La porte-parole du gouvernement, Maud Bregeon, a qualifié, mercredi 25 février, de « totalitaire et complotiste » le rapport de La France insoumise (LFI) avec « tout ou partie de la presse », après notamment l’organisation d’une conférence de presse de Jean-Luc Mélenchon excluant les médias traditionnels.
Lors du compte rendu du conseil des ministres, Mme Bregeon a également vivement dénoncé comme « une honte absolue » les propos, selon elle « absolument ignobles », de la candidate (LFI) à la mairie de Paris, Sophia Chikirou. L’« insoumise » qualifiait certains journalistes de « nazis aux petits pieds », selon une vidéo publiée récemment sur les réseaux sociaux.
Jean-Luc Mélenchon a critiqué lundi avec virulence le traitement médiatique réservé à la mort du militant d’extrême droite radicale Quentin Deranque et les mises en cause de LFI qui ont suivi, lors d’une conférence de presse à laquelle seuls les « médias numériques alternatifs » ont été invités.
Un climat tendu entre LFI et la presse
« Je n’ai pas de problème avec les médias, ce sont les médias qui ont un problème avec moi », a martelé le fondateur de LFI devant plusieurs influenceurs, médias en ligne et médias alternatifs, souvent marqués à gauche. Plusieurs médias dont l’AFP-TV, Libération et TF1 n’ont pas obtenu d’accréditation pour cet événement.

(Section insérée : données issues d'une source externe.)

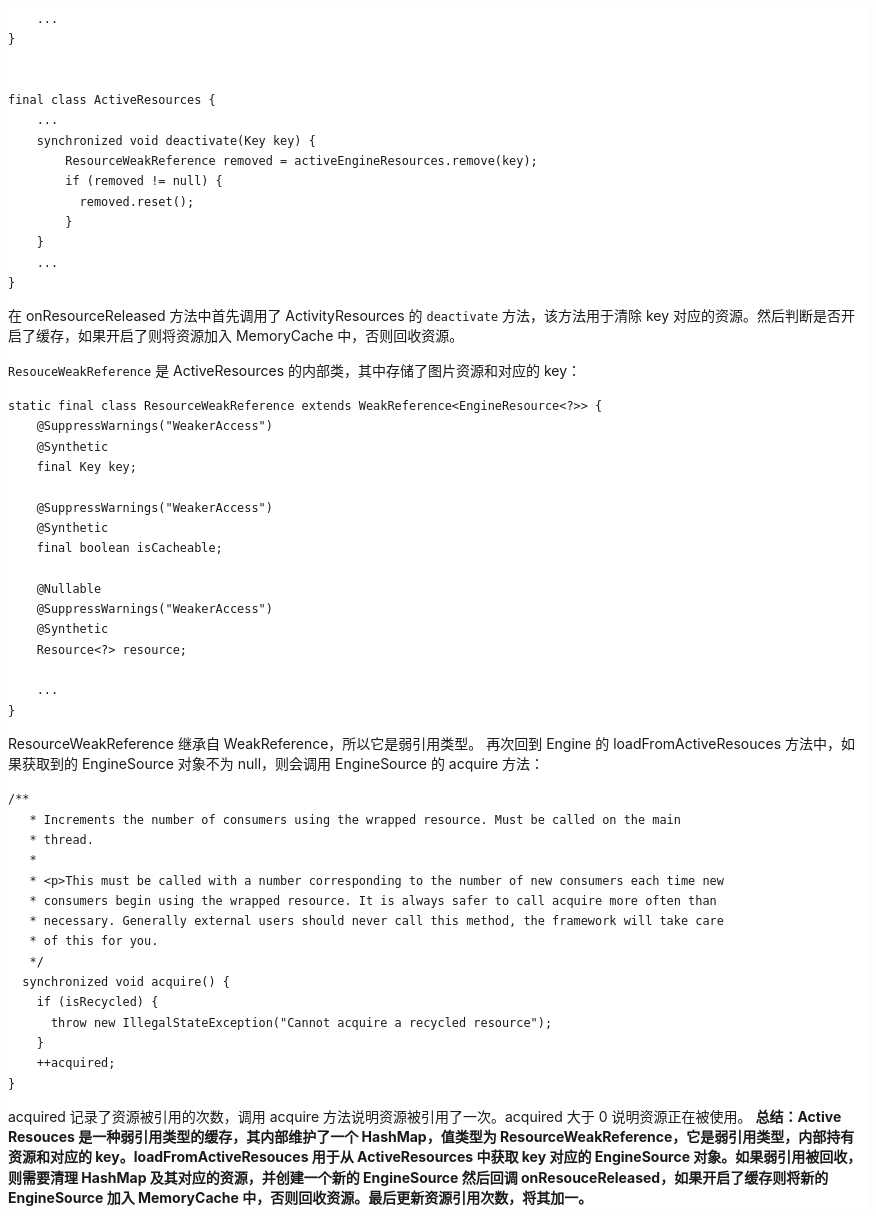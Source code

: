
 ```
    ...
}


final class ActiveResources {
    ...
    synchronized void deactivate(Key key) {
        ResourceWeakReference removed = activeEngineResources.remove(key);
        if (removed != null) {
          removed.reset();
        }
    }
    ...
}
```
在 onResourceReleased 方法中首先调用了 ActivityResources 的 `deactivate` 方法，该方法用于清除 key 对应的资源。然后判断是否开启了缓存，如果开启了则将资源加入 MemoryCache 中，否则回收资源。

`ResouceWeakReference` 是 ActiveResources 的内部类，其中存储了图片资源和对应的 key：
```
static final class ResourceWeakReference extends WeakReference<EngineResource<?>> {
    @SuppressWarnings("WeakerAccess")
    @Synthetic
    final Key key;

    @SuppressWarnings("WeakerAccess")
    @Synthetic
    final boolean isCacheable;

    @Nullable
    @SuppressWarnings("WeakerAccess")
    @Synthetic
    Resource<?> resource;

    ...
}
```
ResourceWeakReference 继承自 WeakReference，所以它是弱引用类型。
再次回到 Engine 的 loadFromActiveResouces 方法中，如果获取到的 EngineSource 对象不为 null，则会调用 EngineSource 的 acquire 方法：
```
/**
   * Increments the number of consumers using the wrapped resource. Must be called on the main
   * thread.
   *
   * <p>This must be called with a number corresponding to the number of new consumers each time new
   * consumers begin using the wrapped resource. It is always safer to call acquire more often than
   * necessary. Generally external users should never call this method, the framework will take care
   * of this for you.
   */
  synchronized void acquire() {
    if (isRecycled) {
      throw new IllegalStateException("Cannot acquire a recycled resource");
    }
    ++acquired;
}
```
acquired 记录了资源被引用的次数，调用 acquire 方法说明资源被引用了一次。acquired 大于 0 说明资源正在被使用。
**总结：Active Resouces 是一种弱引用类型的缓存，其内部维护了一个 HashMap，值类型为 ResourceWeakReference，它是弱引用类型，内部持有资源和对应的 key。loadFromActiveResouces 用于从 ActiveResources 中获取 key 对应的 EngineSource 对象。如果弱引用被回收，则需要清理 HashMap 及其对应的资源，并创建一个新的 EngineSource 然后回调 onResouceReleased，如果开启了缓存则将新的 EngineSource 加入 MemoryCache 中，否则回收资源。最后更新资源引用次数，将其加一。**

« Quand Jean-Luc Mélenchon assume de trier les médias, de trier les journalistes et d’exclure sciemment la presse que je qualifierais de traditionnelle d’une conférence de presse, en expliquant que la ligne éditoriale qui serait tenue (…) ne leur correspond pas, c’est extrêmement grave », a déclaré Maud Bregeon.
Quant aux propos de la très proche du leader de LFI, elle a estimé qu’ils devraient « provoquer un tollé au sein même de leur parti ». « Qu’en démocratie on puisse à ce point piétiner le travail des journalistes, ostraciser une large partie de la presse et tenir de tels propos, c’est profondément inquiétant », a-t-elle asséné.